Source data:

= = = = =

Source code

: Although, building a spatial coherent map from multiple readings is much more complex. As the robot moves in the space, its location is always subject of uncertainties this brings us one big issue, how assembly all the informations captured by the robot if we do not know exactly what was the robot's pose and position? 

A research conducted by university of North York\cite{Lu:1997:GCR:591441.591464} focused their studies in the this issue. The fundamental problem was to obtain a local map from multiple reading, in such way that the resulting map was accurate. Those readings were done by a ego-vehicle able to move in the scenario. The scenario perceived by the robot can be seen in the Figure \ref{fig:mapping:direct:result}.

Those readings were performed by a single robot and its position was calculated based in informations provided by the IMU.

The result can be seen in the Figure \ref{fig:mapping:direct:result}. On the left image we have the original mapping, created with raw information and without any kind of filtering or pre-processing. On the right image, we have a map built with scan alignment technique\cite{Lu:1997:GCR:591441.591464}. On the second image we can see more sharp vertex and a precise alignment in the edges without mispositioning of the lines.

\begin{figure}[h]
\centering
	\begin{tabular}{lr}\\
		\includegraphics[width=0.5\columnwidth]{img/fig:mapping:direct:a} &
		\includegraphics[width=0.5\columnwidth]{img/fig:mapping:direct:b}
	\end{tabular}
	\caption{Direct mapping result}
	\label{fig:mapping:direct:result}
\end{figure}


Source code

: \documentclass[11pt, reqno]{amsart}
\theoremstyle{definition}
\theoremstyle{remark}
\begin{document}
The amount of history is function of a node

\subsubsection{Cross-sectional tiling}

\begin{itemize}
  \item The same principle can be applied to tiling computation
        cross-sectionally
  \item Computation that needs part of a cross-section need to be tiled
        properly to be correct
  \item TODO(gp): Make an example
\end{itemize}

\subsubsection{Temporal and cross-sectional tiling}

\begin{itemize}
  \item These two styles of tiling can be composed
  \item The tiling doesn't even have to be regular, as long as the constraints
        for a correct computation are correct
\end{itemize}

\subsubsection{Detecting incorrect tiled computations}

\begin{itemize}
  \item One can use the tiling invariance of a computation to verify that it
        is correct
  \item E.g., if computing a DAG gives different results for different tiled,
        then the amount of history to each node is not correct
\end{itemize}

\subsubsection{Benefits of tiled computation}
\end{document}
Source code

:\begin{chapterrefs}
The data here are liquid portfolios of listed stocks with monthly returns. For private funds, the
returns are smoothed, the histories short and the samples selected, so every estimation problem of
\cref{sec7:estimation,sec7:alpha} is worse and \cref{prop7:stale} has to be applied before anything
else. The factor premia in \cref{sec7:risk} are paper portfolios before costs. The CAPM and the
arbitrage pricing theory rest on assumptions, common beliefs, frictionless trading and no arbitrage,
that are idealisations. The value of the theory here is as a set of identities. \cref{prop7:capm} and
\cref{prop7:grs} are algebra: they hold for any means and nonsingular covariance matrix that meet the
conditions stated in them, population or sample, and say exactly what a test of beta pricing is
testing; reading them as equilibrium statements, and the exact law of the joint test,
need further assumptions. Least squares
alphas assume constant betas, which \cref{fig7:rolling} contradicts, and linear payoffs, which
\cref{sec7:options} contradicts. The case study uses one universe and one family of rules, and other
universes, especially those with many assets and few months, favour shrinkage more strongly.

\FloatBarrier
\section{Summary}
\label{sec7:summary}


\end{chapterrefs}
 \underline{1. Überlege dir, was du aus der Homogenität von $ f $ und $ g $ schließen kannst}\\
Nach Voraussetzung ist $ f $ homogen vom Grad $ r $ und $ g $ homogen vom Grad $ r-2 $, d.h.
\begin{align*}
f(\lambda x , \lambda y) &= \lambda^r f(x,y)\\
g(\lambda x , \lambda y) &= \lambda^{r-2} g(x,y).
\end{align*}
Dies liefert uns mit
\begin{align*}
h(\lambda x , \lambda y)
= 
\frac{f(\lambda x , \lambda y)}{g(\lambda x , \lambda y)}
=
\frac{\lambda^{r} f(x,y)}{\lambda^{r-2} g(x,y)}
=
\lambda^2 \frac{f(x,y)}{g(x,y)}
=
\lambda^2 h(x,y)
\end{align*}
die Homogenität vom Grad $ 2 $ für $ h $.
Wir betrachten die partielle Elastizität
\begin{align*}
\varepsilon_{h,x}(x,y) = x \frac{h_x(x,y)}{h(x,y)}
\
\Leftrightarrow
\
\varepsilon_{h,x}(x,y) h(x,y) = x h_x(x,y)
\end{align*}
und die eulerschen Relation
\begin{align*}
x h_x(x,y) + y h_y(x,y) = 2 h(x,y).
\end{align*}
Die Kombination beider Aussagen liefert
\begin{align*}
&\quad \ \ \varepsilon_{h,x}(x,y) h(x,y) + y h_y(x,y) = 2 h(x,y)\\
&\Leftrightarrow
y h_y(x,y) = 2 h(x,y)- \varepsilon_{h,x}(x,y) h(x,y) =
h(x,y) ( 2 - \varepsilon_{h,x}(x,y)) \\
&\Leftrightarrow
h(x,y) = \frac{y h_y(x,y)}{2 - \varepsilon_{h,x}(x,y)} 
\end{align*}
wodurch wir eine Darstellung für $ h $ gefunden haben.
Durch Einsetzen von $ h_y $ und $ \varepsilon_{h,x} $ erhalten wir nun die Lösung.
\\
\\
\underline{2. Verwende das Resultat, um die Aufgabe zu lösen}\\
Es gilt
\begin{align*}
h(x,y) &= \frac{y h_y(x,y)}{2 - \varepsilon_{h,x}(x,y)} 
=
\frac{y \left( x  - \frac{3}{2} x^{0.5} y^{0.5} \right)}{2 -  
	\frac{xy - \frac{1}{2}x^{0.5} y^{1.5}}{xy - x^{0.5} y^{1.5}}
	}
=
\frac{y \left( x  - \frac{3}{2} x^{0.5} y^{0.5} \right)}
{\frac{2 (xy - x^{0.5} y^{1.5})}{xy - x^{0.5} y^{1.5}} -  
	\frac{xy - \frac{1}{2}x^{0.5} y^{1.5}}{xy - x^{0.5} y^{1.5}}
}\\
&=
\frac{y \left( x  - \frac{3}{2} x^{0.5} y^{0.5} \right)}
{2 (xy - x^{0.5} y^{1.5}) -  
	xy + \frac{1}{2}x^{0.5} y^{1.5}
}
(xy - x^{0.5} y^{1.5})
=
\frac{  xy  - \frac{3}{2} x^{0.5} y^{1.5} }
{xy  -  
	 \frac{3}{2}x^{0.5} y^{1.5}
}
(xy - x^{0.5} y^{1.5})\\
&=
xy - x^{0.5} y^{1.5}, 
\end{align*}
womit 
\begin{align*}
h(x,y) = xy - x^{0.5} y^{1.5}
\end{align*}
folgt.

= = = = =

Only the lines with the string "before" are wanted; pick them out of the records above and copy them.

\cref{sec7:estimation,sec7:alpha} is worse and \cref{prop7:stale} has to be applied before anything
else. The factor premia in \cref{sec7:risk} are paper portfolios before costs. The CAPM and the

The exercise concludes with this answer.